::: Exercise materials

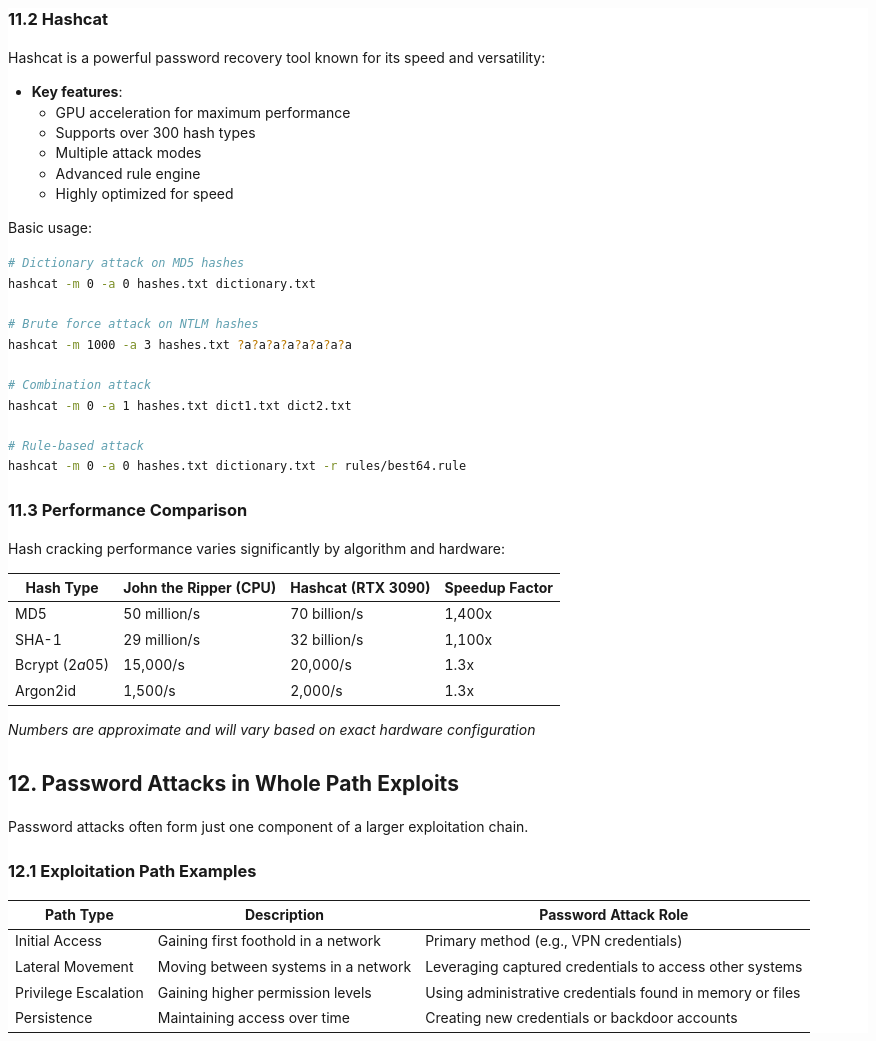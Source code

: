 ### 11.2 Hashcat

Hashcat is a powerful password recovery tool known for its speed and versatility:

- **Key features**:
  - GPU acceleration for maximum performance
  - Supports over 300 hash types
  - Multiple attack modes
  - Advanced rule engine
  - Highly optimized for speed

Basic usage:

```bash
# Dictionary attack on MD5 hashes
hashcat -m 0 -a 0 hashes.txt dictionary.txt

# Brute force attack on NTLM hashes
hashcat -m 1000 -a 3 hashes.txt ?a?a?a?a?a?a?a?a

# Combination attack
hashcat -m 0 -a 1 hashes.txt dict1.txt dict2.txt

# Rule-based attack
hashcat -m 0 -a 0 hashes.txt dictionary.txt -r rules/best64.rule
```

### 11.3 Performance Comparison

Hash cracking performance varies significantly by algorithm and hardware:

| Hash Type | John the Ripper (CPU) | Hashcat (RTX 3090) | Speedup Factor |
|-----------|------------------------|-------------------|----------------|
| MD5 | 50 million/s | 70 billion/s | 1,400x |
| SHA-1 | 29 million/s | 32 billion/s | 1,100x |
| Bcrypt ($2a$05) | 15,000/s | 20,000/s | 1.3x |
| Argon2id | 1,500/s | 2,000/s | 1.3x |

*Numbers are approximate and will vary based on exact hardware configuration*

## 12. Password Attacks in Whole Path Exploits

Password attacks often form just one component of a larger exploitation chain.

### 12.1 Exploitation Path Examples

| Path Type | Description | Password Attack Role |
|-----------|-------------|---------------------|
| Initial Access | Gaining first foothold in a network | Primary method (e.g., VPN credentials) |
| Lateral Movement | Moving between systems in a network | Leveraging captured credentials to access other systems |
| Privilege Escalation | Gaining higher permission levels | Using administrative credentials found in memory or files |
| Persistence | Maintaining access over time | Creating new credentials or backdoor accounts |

::::::
::: Exercise materials

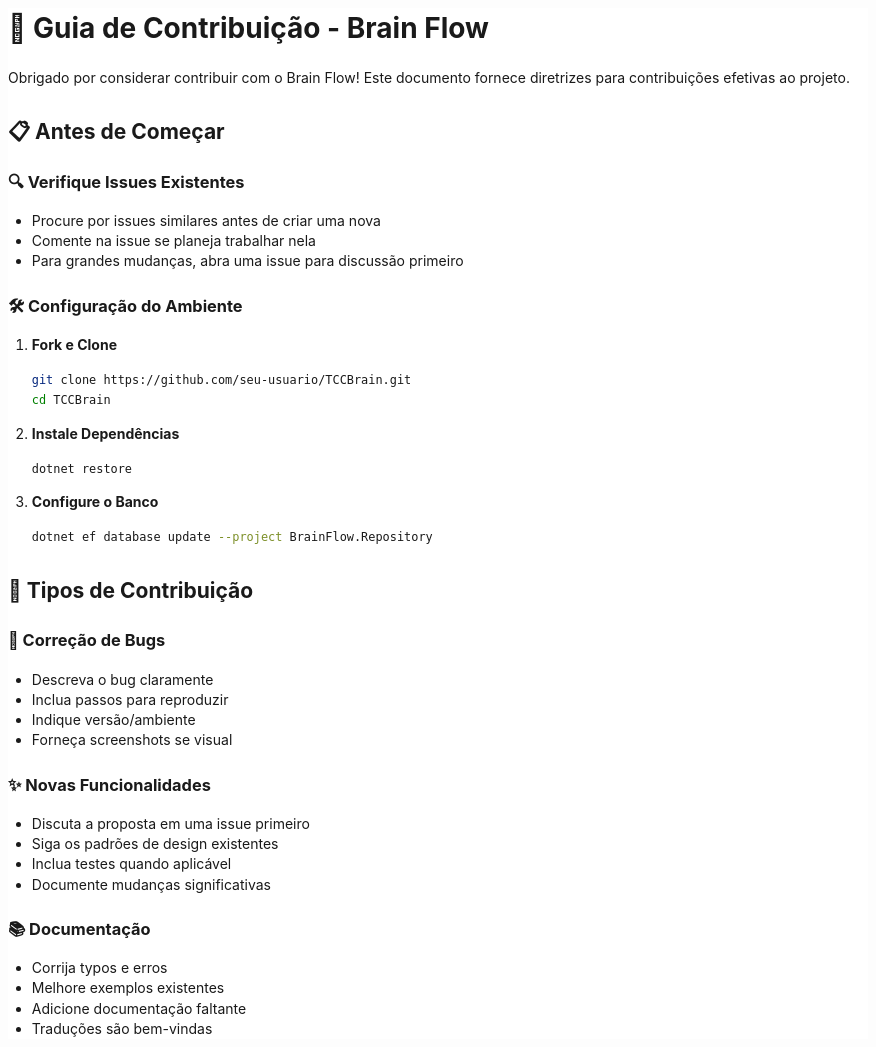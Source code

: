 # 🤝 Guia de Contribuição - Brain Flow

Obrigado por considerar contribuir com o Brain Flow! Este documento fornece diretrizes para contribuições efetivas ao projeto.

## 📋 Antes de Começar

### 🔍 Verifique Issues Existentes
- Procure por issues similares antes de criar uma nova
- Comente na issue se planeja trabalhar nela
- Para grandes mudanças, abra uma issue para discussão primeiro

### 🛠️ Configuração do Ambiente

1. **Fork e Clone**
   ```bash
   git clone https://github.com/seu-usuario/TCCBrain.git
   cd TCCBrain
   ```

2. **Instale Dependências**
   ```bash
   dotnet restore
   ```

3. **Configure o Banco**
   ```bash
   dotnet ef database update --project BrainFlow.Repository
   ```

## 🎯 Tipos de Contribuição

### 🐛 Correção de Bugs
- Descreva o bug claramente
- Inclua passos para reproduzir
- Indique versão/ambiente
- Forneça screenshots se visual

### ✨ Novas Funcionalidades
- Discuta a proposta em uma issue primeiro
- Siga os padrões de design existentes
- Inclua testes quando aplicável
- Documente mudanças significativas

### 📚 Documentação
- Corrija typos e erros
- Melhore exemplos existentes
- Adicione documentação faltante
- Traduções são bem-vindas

::::::

What you are asked to do :: Check each line above for the string "Path" and copy every line that has it.

Answer box ::
## 12. Password Attacks in Whole Path Exploits
### 12.1 Exploitation Path Examples
| Path Type | Description | Password Attack Role |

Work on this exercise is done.